As a rule, the I.A.R.A.S. is not an organization that seeks to interfere in the governments of Mars. Political action was never in our mandate before the collapse of the UN, and it is not part of our continuing mission. However, the Rangers of I.A.R.A.S. have dedicated themselves to the mission of protecting communities to protect themselves, and upholding the principles of freedom, peace, and equality once upheld by that institution. It is out of these convictions that we have always condemned the oppressive and discriminatory policies of the British government and its administration towards the population of the former Victoria Factory district, and why we now congratulate the people of New Glasgow on their victory: your dedication to winning and now defending your freedom, and your resolve to strive for all those virtues which the British administration shunned, are a shining example to humanity.
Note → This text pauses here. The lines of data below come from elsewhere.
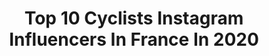 ---
title: Top 10 Cyclists Instagram Influencers In France In 2020
description: >-
  Find top cyclists Instagram influencers in France in 2020. Most popular hashtags: #cycling #cyclinglife #tdf2020.
platform: Instagram
hits: 79
text_top: Discover the top-rated Instagram accounts on inBeat.
text_bottom: Our database aggregates 79 Instagram influencers like this in France for you to connect with.
profiles:
  - username: "primozroglic"
    fullname: >-
      Primoz Roglic
    bio: >-
      Ex skijumper from Slovenia, now a pro cyclist riding for Team Jumbo - Visma🚴🏻
    location: "France"
    followers: 348995
    engagement: 1412
    commentsToLikes: 0.010021
    id: ck0u6l3t928dl0i19pc04ie0p
    verified: false
    hashtags: "#vuelta, #lavuelta20, #teamjumbovisma, #cyclinglife"
  - username: "yoyo.offredo"
    fullname: >-
      Yoann Offredo
    bio: >-
      French Pro cyclist 🇫🇷🚴🏻 for @circuswgt 🎪 Beers lover @bieredesamis 🍺 Globe-trotter 🌍 Cobbles addict @cube.bikes 🇧🇪
    location: "France"
    followers: 42235
    engagement: 1056
    commentsToLikes: 0.012407
    id: ck6u15t7cjrkd0j71xvbwp3ia
    verified: false
    hashtags: "#bieresdesamis, #circus, #wantygobert, #towalkagain"
  - username: "iding410"
    fullname: >-
      이딩(eding)
    bio: >-
      Ambassador BMC korea🇰🇷 GranfondoWorldTour Pella,HJC,roka,GARMIN,Giro,Aftershokz Mavic,rpmsports,dlkiller 모즈엠버서더 @moz.culture @noname_cyclist_factory
    location: "France"
    followers: 119420
    engagement: 213
    commentsToLikes: 0.024609
    id: ck5pywb22y4050i11rryh1jxt
    verified: true
    hashtags: "#cycling, #ride, #pella, #roka"
  - username: "michaelmorkov"
    fullname: >-
      Michael Mørkøv
    bio: >-
      🇩🇰 Pro cyclist @ Deceuninck - Quick-Step cycling team.
    location: "France"
    followers: 18228
    engagement: 843
    commentsToLikes: 0.006051
    id: ck0udr1s1jrsz0i1966xtij6t
    verified: false
    hashtags: "#1000piecepuzzle, #sworksexos, #frederik, #nophotoshop"
  - username: "clementventurini"
    fullname: >-
      Clément
    bio: >-
      Cyclist rider @ag2rlamondiale_procyclingteam 💙❤️
    location: "France"
    followers: 17302
    engagement: 912
    commentsToLikes: 0.004178
    id: ck5q6jf5nxmt20i112vq01kc2
    verified: false
    hashtags: ""
  - username: "maxime_bouet"
    fullname: >-
      Maxime
    bio: >-
      🇫🇷 Coureur #cycliste professionnel chez @arkeasamsic | French professional cyclist with #TeamArkeaSamsic 👨‍👧Papa de Victoire ✌️#allezleblond #cycling
    location: "France"
    followers: 10113
    engagement: 763
    commentsToLikes: 0.019312
    id: ck5zkvrrvk91k0i14678jr3ad
    verified: false
    hashtags: "#cycling, #cyclisme, #ilovemyjob, #tousensemble"
  - username: "andrea.bagioli"
    fullname: >-
      Andrea Bagioli
    bio: >-
      Professional cyclist for @deceuninck_quickstepteam
    location: "France"
    followers: 12028
    engagement: 1915
    commentsToLikes: 0.012220
    id: ckf5mpoetux5p0j2340cy1gqn
    verified: false
    hashtags: "#lavuelta, #deceuninckquickstepteam, #spain, #lavuelta2020"
  - username: "maximilian_schachmann"
    fullname: >-
      Maximilian Schachmann
    bio: >-
      Pro cyclist for Team Bora Hansgrohe 🟡 Paris-Nice 2020 🇩🇪 Former German national champion 🇮🇹 Giro d'Italia stage winner Ambassador for RightToPlay
    location: "France"
    followers: 41286
    engagement: 1215
    commentsToLikes: 0.008433
    id: ck5hnfi02noze0i11s5zit6me
    verified: false
    hashtags: "#letour, #tdf2020, #tdf, #tourdefrance"
  - username: "alexysbrnl"
    fullname: >-
      A L E X Y S ⚡️ B R U N E L
    bio: >-
      Je crois, que tout ce qui ne nous tue pas nous rend simplement plus...bizarre 🃏 Pro cyclist for @equipegroupamafdj 🍀 🇫🇷x3 – 🇪🇺x1
    location: "France"
    followers: 5747
    engagement: 1214
    commentsToLikes: 0.003511
    id: ck6u33hhovhax0j71ibrn8r2b
    verified: false
    hashtags: "#equipegroupamafdj, #667, #contiroad, #fdj"
  - username: "nilspolitt"
    fullname: >-
      Nils Politt
    bio: >-
      Pro Cyclist 🚴‍♂️
    location: "France"
    followers: 32010
    engagement: 970
    commentsToLikes: 0.007247
    id: ck5py264dtyke0i11jpmtqg3b
    verified: true
    hashtags: "#maxxistires, #orangeseal, #girohelmets, #4iiiipowermeter"
---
As for the British Forces and former administration, your actions before and during during the New Glaswegian Revolution and during your subsequent flight to Clearwater City have been made plain to all: repression of civilian dissent, shelling civilian populations, unilateral occupation of part of another settlement, the expulsion of "undesirable" civilian populations from these occupied areas, and your seizure of crops from agricultural settlements. After independent confirmation of all of these charges, and according to the authority invested in the I.A.R.A.S. to put and end to these actions, the British Forces and former New Victoria District Colonial Authority are wanted for banditry, war crimes, and crimes against humanity. We urge remaining members of the British Forces and the remnant of the former colonial administration to surrender themselves to local authorities in Clearwater City for extradition and fair trial in New Glasgow, and assure that no wanted man who peacefully surrenders to a Ranger of the I.A.R.A.S. will be harmed.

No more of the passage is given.